··· Record excerpts ···

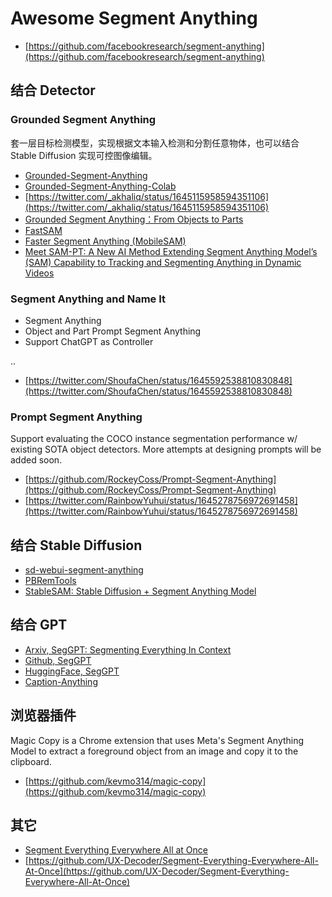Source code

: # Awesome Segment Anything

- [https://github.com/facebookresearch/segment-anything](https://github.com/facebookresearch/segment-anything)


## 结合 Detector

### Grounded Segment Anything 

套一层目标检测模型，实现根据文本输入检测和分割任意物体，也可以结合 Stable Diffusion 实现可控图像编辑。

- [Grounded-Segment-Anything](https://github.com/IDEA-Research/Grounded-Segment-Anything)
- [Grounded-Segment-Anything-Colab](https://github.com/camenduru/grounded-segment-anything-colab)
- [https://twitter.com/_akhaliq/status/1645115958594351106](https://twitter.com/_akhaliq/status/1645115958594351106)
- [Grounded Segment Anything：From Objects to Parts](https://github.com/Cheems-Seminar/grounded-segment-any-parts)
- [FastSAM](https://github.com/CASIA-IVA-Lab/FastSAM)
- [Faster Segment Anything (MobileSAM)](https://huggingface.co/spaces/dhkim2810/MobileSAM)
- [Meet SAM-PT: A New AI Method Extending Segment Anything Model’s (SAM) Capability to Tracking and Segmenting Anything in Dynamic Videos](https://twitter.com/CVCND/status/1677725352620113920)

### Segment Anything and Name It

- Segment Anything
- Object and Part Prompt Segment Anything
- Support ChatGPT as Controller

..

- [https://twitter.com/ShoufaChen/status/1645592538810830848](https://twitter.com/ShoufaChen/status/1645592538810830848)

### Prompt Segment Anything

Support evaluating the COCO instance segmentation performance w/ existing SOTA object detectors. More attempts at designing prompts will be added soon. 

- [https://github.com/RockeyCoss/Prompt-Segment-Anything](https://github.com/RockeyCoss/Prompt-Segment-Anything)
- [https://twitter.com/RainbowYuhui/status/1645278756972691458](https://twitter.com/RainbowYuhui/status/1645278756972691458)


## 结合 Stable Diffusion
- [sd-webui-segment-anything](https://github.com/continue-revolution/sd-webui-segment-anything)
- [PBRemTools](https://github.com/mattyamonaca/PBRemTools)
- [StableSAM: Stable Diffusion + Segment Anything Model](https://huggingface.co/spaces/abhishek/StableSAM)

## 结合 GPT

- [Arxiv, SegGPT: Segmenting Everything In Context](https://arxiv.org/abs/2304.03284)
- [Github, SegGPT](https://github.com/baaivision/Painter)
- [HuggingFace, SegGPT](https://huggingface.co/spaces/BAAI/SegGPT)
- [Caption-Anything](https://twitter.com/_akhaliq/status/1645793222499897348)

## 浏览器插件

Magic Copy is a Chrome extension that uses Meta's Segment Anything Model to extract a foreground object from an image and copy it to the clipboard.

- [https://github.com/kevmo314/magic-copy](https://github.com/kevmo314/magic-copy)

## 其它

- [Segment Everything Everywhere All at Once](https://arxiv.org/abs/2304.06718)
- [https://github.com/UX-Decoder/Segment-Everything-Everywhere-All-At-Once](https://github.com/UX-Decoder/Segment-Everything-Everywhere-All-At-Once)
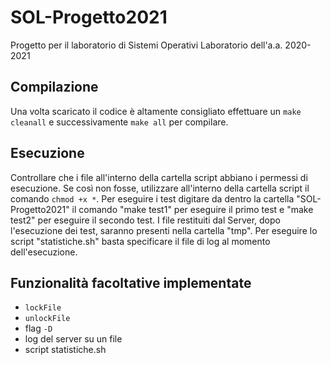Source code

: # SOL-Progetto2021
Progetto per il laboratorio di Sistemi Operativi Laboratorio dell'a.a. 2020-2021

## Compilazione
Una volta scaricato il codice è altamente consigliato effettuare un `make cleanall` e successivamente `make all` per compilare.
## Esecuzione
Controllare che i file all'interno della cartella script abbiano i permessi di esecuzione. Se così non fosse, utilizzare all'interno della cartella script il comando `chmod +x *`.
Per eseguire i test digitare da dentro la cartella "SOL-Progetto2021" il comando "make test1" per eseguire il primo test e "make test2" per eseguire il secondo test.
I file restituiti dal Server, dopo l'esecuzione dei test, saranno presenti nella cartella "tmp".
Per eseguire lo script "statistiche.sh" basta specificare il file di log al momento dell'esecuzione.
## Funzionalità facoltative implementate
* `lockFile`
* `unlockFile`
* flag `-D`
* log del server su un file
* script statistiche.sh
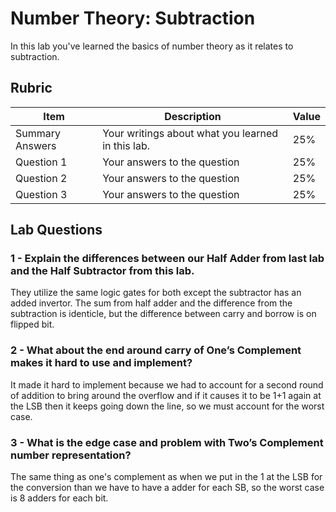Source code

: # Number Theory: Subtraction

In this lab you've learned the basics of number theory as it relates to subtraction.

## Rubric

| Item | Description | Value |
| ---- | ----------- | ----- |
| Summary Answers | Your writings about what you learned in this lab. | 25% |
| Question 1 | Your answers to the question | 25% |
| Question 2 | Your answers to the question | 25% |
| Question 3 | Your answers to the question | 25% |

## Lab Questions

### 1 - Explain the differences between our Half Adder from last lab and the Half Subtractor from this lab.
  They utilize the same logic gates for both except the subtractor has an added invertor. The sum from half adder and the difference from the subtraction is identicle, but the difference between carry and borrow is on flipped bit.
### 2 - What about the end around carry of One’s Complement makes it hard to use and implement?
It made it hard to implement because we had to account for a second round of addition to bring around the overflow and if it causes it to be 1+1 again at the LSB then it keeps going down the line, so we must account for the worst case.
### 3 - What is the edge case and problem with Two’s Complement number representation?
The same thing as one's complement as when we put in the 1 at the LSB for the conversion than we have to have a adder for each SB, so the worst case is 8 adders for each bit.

···

#### Your objective:
Produce an exact copy of each line of data, skipping embedded images.

#### Task solution:
Source code

: # Awesome Segment Anything

- [https://github.com/facebookresearch/segment-anything](https://github.com/facebookresearch/segment-anything)


## 结合 Detector

### Grounded Segment Anything 

套一层目标检测模型，实现根据文本输入检测和分割任意物体，也可以结合 Stable Diffusion 实现可控图像编辑。

- [Grounded-Segment-Anything](https://github.com/IDEA-Research/Grounded-Segment-Anything)
- [Grounded-Segment-Anything-Colab](https://github.com/camenduru/grounded-segment-anything-colab)
- [https://twitter.com/_akhaliq/status/1645115958594351106](https://twitter.com/_akhaliq/status/1645115958594351106)
- [Grounded Segment Anything：From Objects to Parts](https://github.com/Cheems-Seminar/grounded-segment-any-parts)
- [FastSAM](https://github.com/CASIA-IVA-Lab/FastSAM)
- [Faster Segment Anything (MobileSAM)](https://huggingface.co/spaces/dhkim2810/MobileSAM)
- [Meet SAM-PT: A New AI Method Extending Segment Anything Model’s (SAM) Capability to Tracking and Segmenting Anything in Dynamic Videos](https://twitter.com/CVCND/status/1677725352620113920)

### Segment Anything and Name It

- Segment Anything
- Object and Part Prompt Segment Anything
- Support ChatGPT as Controller

..

- [https://twitter.com/ShoufaChen/status/1645592538810830848](https://twitter.com/ShoufaChen/status/1645592538810830848)

### Prompt Segment Anything

Support evaluating the COCO instance segmentation performance w/ existing SOTA object detectors. More attempts at designing prompts will be added soon. 

- [https://github.com/RockeyCoss/Prompt-Segment-Anything](https://github.com/RockeyCoss/Prompt-Segment-Anything)
- [https://twitter.com/RainbowYuhui/status/1645278756972691458](https://twitter.com/RainbowYuhui/status/1645278756972691458)


## 结合 Stable Diffusion
- [sd-webui-segment-anything](https://github.com/continue-revolution/sd-webui-segment-anything)
- [PBRemTools](https://github.com/mattyamonaca/PBRemTools)
- [StableSAM: Stable Diffusion + Segment Anything Model](https://huggingface.co/spaces/abhishek/StableSAM)

## 结合 GPT

- [Arxiv, SegGPT: Segmenting Everything In Context](https://arxiv.org/abs/2304.03284)
- [Github, SegGPT](https://github.com/baaivision/Painter)
- [HuggingFace, SegGPT](https://huggingface.co/spaces/BAAI/SegGPT)
- [Caption-Anything](https://twitter.com/_akhaliq/status/1645793222499897348)

## 浏览器插件

Magic Copy is a Chrome extension that uses Meta's Segment Anything Model to extract a foreground object from an image and copy it to the clipboard.

- [https://github.com/kevmo314/magic-copy](https://github.com/kevmo314/magic-copy)

## 其它

- [Segment Everything Everywhere All at Once](https://arxiv.org/abs/2304.06718)
- [https://github.com/UX-Decoder/Segment-Everything-Everywhere-All-At-Once](https://github.com/UX-Decoder/Segment-Everything-Everywhere-All-At-Once)
Source code

: # SOL-Progetto2021
Progetto per il laboratorio di Sistemi Operativi Laboratorio dell'a.a. 2020-2021

## Compilazione
Una volta scaricato il codice è altamente consigliato effettuare un `make cleanall` e successivamente `make all` per compilare.
## Esecuzione
Controllare che i file all'interno della cartella script abbiano i permessi di esecuzione. Se così non fosse, utilizzare all'interno della cartella script il comando `chmod +x *`.
Per eseguire i test digitare da dentro la cartella "SOL-Progetto2021" il comando "make test1" per eseguire il primo test e "make test2" per eseguire il secondo test.
I file restituiti dal Server, dopo l'esecuzione dei test, saranno presenti nella cartella "tmp".
Per eseguire lo script "statistiche.sh" basta specificare il file di log al momento dell'esecuzione.
## Funzionalità facoltative implementate
* `lockFile`
* `unlockFile`
* flag `-D`
* log del server su un file
* script statistiche.sh
Source code

: # Number Theory: Subtraction

In this lab you've learned the basics of number theory as it relates to subtraction.

## Rubric

| Item | Description | Value |
| ---- | ----------- | ----- |
| Summary Answers | Your writings about what you learned in this lab. | 25% |
| Question 1 | Your answers to the question | 25% |
| Question 2 | Your answers to the question | 25% |
| Question 3 | Your answers to the question | 25% |

## Lab Questions

### 1 - Explain the differences between our Half Adder from last lab and the Half Subtractor from this lab.
  They utilize the same logic gates for both except the subtractor has an added invertor. The sum from half adder and the difference from the subtraction is identicle, but the difference between carry and borrow is on flipped bit.
### 2 - What about the end around carry of One’s Complement makes it hard to use and implement?
It made it hard to implement because we had to account for a second round of addition to bring around the overflow and if it causes it to be 1+1 again at the LSB then it keeps going down the line, so we must account for the worst case.
### 3 - What is the edge case and problem with Two’s Complement number representation?
The same thing as one's complement as when we put in the 1 at the LSB for the conversion than we have to have a adder for each SB, so the worst case is 8 adders for each bit.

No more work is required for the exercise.